I was jogging on the main road and there's this little furry thing running towards me, oh yes its a DOG. I have nothing against them, rather, i adore dogs very much. But this time, it seems to be coming straight at me.

Rule No.1 - Do not panic or run when doggies attack.

I stopped immediately and the dog came sniffing me all over, uhuh uhuh. I was trying to avoid his wet little nose from touching my thigh, so... I hopped around the pavement and was forced out onto the main road. Then, there was this BMW passing by, and the driver did something really mean, HE HE HE... HE.. LAUGHED at ME! He was wearing a pair of shades, prolly in his mid-twenties or early thirties(if he didn't had botox injected). Anyway, it was a good thing that he came by, the dog started running after the car. Phew* I thought I shaked it off once and for all but NO! The doggie couldn't catch up with the car(duh) and gave up chasing it, therefore turning back for more jy-sniffing!
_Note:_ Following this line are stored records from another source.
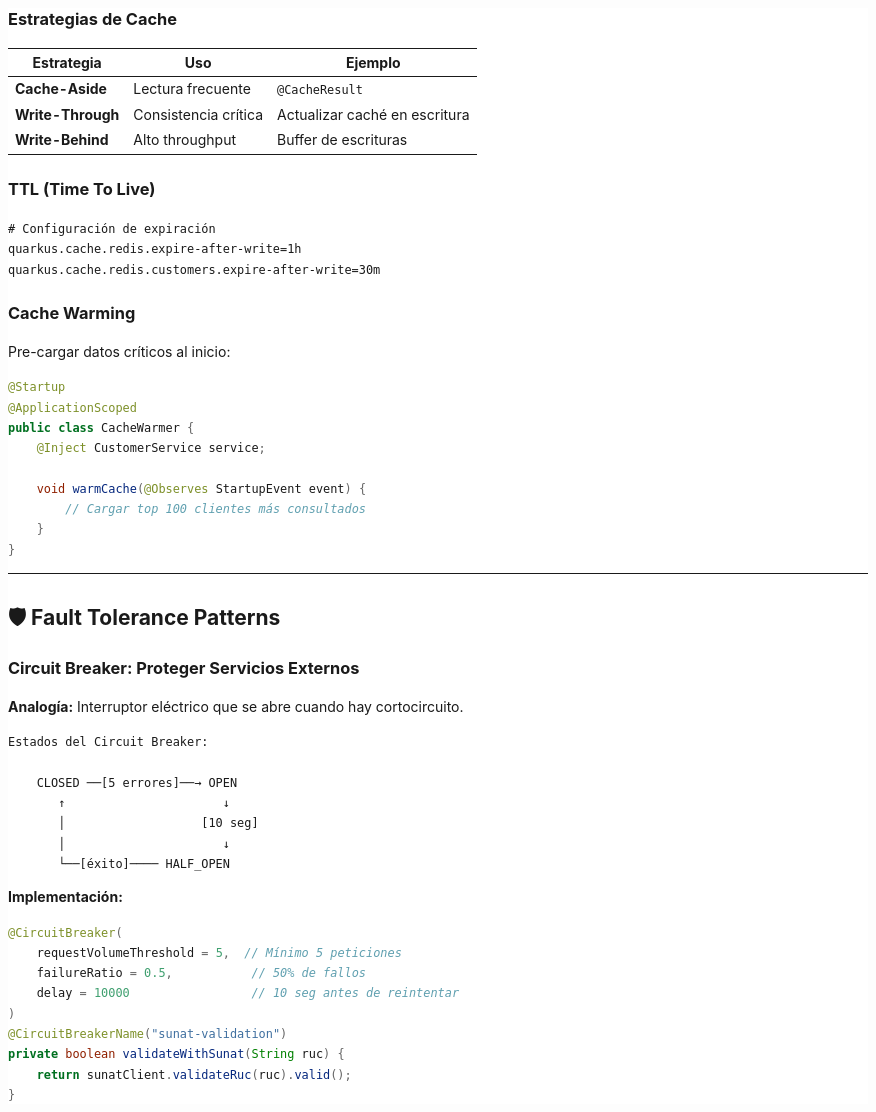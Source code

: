
### Estrategias de Cache

| Estrategia | Uso | Ejemplo |
|-----------|-----|---------|
| **Cache-Aside** | Lectura frecuente | `@CacheResult` |
| **Write-Through** | Consistencia crítica | Actualizar caché en escritura |
| **Write-Behind** | Alto throughput | Buffer de escrituras |

### TTL (Time To Live)

```properties
# Configuración de expiración
quarkus.cache.redis.expire-after-write=1h
quarkus.cache.redis.customers.expire-after-write=30m
```

### Cache Warming

Pre-cargar datos críticos al inicio:

```java
@Startup
@ApplicationScoped
public class CacheWarmer {
    @Inject CustomerService service;
    
    void warmCache(@Observes StartupEvent event) {
        // Cargar top 100 clientes más consultados
    }
}
```

---

## 🛡️ Fault Tolerance Patterns

### Circuit Breaker: Proteger Servicios Externos

**Analogía:** Interruptor eléctrico que se abre cuando hay cortocircuito.

```
Estados del Circuit Breaker:

    CLOSED ──[5 errores]──→ OPEN
       ↑                      ↓
       │                   [10 seg]
       │                      ↓
       └──[éxito]──── HALF_OPEN
```

**Implementación:**
```java
@CircuitBreaker(
    requestVolumeThreshold = 5,  // Mínimo 5 peticiones
    failureRatio = 0.5,           // 50% de fallos
    delay = 10000                 // 10 seg antes de reintentar
)
@CircuitBreakerName("sunat-validation")
private boolean validateWithSunat(String ruc) {
    return sunatClient.validateRuc(ruc).valid();
}
```
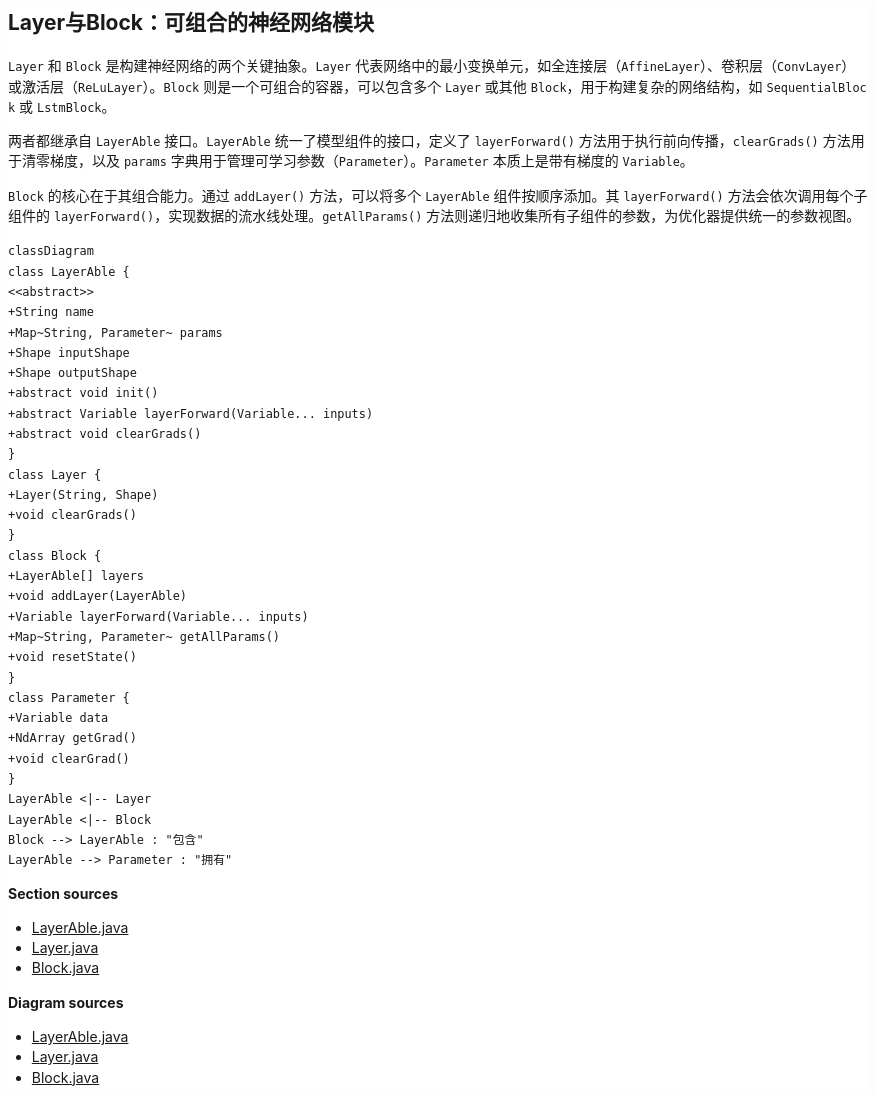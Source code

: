 ## Layer与Block：可组合的神经网络模块

`Layer` 和 `Block` 是构建神经网络的两个关键抽象。`Layer` 代表网络中的最小变换单元，如全连接层（`AffineLayer`）、卷积层（`ConvLayer`）或激活层（`ReLuLayer`）。`Block` 则是一个可组合的容器，可以包含多个 `Layer` 或其他 `Block`，用于构建复杂的网络结构，如 `SequentialBlock` 或 `LstmBlock`。

两者都继承自 `LayerAble` 接口。`LayerAble` 统一了模型组件的接口，定义了 `layerForward()` 方法用于执行前向传播，`clearGrads()` 方法用于清零梯度，以及 `params` 字典用于管理可学习参数（`Parameter`）。`Parameter` 本质上是带有梯度的 `Variable`。

`Block` 的核心在于其组合能力。通过 `addLayer()` 方法，可以将多个 `LayerAble` 组件按顺序添加。其 `layerForward()` 方法会依次调用每个子组件的 `layerForward()`，实现数据的流水线处理。`getAllParams()` 方法则递归地收集所有子组件的参数，为优化器提供统一的参数视图。

```mermaid
classDiagram
class LayerAble {
<<abstract>>
+String name
+Map~String, Parameter~ params
+Shape inputShape
+Shape outputShape
+abstract void init()
+abstract Variable layerForward(Variable... inputs)
+abstract void clearGrads()
}
class Layer {
+Layer(String, Shape)
+void clearGrads()
}
class Block {
+LayerAble[] layers
+void addLayer(LayerAble)
+Variable layerForward(Variable... inputs)
+Map~String, Parameter~ getAllParams()
+void resetState()
}
class Parameter {
+Variable data
+NdArray getGrad()
+void clearGrad()
}
LayerAble <|-- Layer
LayerAble <|-- Block
Block --> LayerAble : "包含"
LayerAble --> Parameter : "拥有"
```

**Section sources**  
- [LayerAble.java](file://src/main/java/io/leavesfly/tinydl/nnet/LayerAble.java#L1-L83)
- [Layer.java](file://src/main/java/io/leavesfly/tinydl/nnet/Layer.java#L1-L34)
- [Block.java](file://src/main/java/io/leavesfly/tinydl/nnet/Block.java#L1-L90)

**Diagram sources**  
- [LayerAble.java](file://src/main/java/io/leavesfly/tinydl/nnet/LayerAble.java#L1-L83)
- [Layer.java](file://src/main/java/io/leavesfly/tinydl/nnet/Layer.java#L1-L34)
- [Block.java](file://src/main/java/io/leavesfly/tinydl/nnet/Block.java#L1-L90)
Drats. All this disrupted my pace. I escaped ultimately.

Next was this little boy, probably still in primary school, we crossed paths and he said "Doggies like body sweat, be careful~" I was sweating profusely. Followed by some small talk, like where i lived and so on. How nice, i made new friends! He's very well spoken, i could say that he must be from a well-to-do family. He initiated the conversation! Wow. kids these days are pretty out-spoken isn't it?

I felt revitalised after a run~ It's not about losing weight or anything, coz i don't think i will, i started munching on junkies the minute i'm back home.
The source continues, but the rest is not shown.